Beyond this, you could have a bad universal on the steering column shaft, located on the shaft just above the connection to the rack.
[This message has been edited by Kevin87FieroGT (edited 06-15-2016).]
+1 on that and +1 on finding a good shop. . My problem was similar. New Eibach prings, Koni struts, new wheels and tires, new front and rear sway bars, and it was all over the road. Replaced the front tie rods and steering rack (rack had slop). Would get it checked out and aligned and the 1st two shops said every thing looked good. They would align it and it would last less than a day. I finally took it to a highly recommended independent shop and they found a loose cradle bolt and a bad lower ball joint on the same side. Almost 1/2 in of slack in the ball joint. Not sure how the other shops missed it. Turned out the cradle bolt would not stay torqued. Appears to have been stretched at some point in the past. The car was all over the road, and almost unsafe aver 65 miles per hour, requiring you FULL attention. I replaced the ball joint (both bottom rears actually) and installed a new cradle bolt with lock tight. Realigned and tracks straight and true now and any speed. Drove me nuts for about a month.

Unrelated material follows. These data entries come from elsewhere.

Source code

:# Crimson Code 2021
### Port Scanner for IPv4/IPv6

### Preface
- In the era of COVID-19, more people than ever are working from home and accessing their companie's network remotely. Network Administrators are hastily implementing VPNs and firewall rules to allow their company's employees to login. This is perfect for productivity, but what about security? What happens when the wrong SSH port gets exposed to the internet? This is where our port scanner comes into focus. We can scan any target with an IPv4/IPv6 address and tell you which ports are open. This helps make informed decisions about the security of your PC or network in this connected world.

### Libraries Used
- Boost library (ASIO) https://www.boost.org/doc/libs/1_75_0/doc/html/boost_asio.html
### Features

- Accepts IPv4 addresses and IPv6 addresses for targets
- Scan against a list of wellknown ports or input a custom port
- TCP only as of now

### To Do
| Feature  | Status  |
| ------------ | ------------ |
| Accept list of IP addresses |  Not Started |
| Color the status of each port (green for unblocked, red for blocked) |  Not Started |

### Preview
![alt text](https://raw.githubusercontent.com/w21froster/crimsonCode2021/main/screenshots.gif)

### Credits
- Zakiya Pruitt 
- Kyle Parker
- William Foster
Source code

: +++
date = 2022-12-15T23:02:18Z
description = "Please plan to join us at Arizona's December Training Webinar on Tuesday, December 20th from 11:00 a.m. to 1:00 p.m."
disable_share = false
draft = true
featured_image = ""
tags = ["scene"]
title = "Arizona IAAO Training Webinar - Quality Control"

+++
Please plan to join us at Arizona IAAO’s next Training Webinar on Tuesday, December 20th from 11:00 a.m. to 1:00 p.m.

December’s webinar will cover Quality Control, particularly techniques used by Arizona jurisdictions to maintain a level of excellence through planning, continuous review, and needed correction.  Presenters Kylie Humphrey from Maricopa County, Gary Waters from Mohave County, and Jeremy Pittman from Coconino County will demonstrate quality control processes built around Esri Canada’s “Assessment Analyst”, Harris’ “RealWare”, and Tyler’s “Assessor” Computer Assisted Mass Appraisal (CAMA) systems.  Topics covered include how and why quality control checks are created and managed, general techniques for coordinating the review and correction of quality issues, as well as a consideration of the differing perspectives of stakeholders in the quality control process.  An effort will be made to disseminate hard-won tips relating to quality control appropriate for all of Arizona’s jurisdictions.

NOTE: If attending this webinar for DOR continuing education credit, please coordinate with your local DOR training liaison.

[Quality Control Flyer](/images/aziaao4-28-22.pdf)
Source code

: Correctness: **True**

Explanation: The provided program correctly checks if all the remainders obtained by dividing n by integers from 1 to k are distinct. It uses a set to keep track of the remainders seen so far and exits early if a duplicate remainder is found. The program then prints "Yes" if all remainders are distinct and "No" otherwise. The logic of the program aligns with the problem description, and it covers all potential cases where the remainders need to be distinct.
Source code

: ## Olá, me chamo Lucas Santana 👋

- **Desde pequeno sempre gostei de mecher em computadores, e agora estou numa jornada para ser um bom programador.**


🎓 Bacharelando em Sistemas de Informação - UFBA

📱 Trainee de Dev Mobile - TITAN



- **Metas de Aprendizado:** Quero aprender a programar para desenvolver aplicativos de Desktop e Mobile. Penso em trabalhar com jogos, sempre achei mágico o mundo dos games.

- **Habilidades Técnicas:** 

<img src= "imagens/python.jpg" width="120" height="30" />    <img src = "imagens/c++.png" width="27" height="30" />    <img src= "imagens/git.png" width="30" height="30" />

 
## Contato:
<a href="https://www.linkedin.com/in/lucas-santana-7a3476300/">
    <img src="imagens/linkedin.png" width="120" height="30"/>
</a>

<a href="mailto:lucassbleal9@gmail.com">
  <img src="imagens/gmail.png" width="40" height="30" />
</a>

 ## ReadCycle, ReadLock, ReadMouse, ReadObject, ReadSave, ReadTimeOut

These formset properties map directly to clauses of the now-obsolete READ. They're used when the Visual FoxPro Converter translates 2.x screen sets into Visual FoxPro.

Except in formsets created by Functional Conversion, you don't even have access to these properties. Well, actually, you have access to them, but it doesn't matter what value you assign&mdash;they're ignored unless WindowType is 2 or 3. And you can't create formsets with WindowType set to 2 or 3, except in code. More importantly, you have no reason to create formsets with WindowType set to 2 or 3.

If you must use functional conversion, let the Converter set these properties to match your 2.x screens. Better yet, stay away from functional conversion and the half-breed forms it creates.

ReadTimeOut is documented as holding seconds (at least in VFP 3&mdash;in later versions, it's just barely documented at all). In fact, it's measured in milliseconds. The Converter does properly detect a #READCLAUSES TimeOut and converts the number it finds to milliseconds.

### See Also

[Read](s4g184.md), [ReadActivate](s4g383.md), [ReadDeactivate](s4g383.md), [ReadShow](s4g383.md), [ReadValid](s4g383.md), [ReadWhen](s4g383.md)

That sounds VERY much like what I'm experiencing. I haven't had time to do much with it this week, but hopefully this weekend will allow me some time to look into this. It feels like the rear end is "loose" at highway speeds......this will be the next thing I check.
[This message has been edited by trivet (edited 06-15-2016).]
Rear tie rods tight? Front wheel bearings tight? Rear tire condition? If you have replacement ball joints, they might have loose nuts since you put them on.(3 per ball joint) My rear ones were dangerously loose despite putting them on with split washers. Most aftermarket ones are bolt & nut variety and can come loose. And I bought good ones too. (Rodney's) This is what made my 85 GT handle very bad in the rear. Almost had to change my underwear... Kit
I had a similar issue on my 86GT, turned out to be the large bolts that mounted the rear strut to the knuckle were loose. When the rear is in the air, you can notice the clunk by doing the 12 and 6 o'clock wiggle on the wheel. Took it to get aligned, told the guys what was loose so they could tighten it and realign (I didn't have nearly that large of a size socket/wrench) turns out they were telling me nothing was loose and I had to fight with them to align the darn thing right.
Anyway point being check the rear strut to knuckle bolts for being loose with no weight on the tire.